(Problem):
Print the whole listing, unchanged.

(Given data):
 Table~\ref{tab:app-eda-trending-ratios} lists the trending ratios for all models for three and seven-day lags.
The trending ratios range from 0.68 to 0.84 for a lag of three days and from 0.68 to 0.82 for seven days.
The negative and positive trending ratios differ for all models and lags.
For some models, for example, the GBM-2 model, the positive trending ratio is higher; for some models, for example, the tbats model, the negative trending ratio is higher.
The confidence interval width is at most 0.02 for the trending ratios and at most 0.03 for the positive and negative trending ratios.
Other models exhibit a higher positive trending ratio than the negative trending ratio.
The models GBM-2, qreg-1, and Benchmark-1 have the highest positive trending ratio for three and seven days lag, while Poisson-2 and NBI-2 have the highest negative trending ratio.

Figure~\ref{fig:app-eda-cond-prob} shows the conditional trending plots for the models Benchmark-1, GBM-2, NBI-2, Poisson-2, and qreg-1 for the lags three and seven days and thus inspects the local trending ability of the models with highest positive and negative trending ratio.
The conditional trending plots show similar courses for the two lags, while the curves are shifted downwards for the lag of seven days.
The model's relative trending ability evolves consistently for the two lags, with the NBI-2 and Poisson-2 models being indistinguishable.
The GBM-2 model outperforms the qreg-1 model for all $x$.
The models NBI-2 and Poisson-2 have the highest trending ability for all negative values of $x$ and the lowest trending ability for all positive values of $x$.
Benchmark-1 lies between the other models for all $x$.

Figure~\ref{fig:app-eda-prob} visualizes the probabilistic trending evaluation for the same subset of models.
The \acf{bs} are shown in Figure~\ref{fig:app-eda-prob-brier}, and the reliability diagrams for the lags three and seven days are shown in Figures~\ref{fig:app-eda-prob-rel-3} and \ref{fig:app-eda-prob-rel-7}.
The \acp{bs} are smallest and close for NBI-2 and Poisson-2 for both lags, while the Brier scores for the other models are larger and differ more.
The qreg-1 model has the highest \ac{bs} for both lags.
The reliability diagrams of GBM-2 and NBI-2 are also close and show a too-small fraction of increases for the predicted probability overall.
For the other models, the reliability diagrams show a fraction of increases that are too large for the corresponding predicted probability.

(Task result):
 Table~\ref{tab:app-eda-trending-ratios} lists the trending ratios for all models for three and seven-day lags.
The trending ratios range from 0.68 to 0.84 for a lag of three days and from 0.68 to 0.82 for seven days.
The negative and positive trending ratios differ for all models and lags.
For some models, for example, the GBM-2 model, the positive trending ratio is higher; for some models, for example, the tbats model, the negative trending ratio is higher.
The confidence interval width is at most 0.02 for the trending ratios and at most 0.03 for the positive and negative trending ratios.
Other models exhibit a higher positive trending ratio than the negative trending ratio.
The models GBM-2, qreg-1, and Benchmark-1 have the highest positive trending ratio for three and seven days lag, while Poisson-2 and NBI-2 have the highest negative trending ratio.

Figure~\ref{fig:app-eda-cond-prob} shows the conditional trending plots for the models Benchmark-1, GBM-2, NBI-2, Poisson-2, and qreg-1 for the lags three and seven days and thus inspects the local trending ability of the models with highest positive and negative trending ratio.
The conditional trending plots show similar courses for the two lags, while the curves are shifted downwards for the lag of seven days.
The model's relative trending ability evolves consistently for the two lags, with the NBI-2 and Poisson-2 models being indistinguishable.
The GBM-2 model outperforms the qreg-1 model for all $x$.
The models NBI-2 and Poisson-2 have the highest trending ability for all negative values of $x$ and the lowest trending ability for all positive values of $x$.
Benchmark-1 lies between the other models for all $x$.

Figure~\ref{fig:app-eda-prob} visualizes the probabilistic trending evaluation for the same subset of models.
The \acf{bs} are shown in Figure~\ref{fig:app-eda-prob-brier}, and the reliability diagrams for the lags three and seven days are shown in Figures~\ref{fig:app-eda-prob-rel-3} and \ref{fig:app-eda-prob-rel-7}.
The \acp{bs} are smallest and close for NBI-2 and Poisson-2 for both lags, while the Brier scores for the other models are larger and differ more.
The qreg-1 model has the highest \ac{bs} for both lags.
The reliability diagrams of GBM-2 and NBI-2 are also close and show a too-small fraction of increases for the predicted probability overall.
For the other models, the reliability diagrams show a fraction of increases that are too large for the corresponding predicted probability.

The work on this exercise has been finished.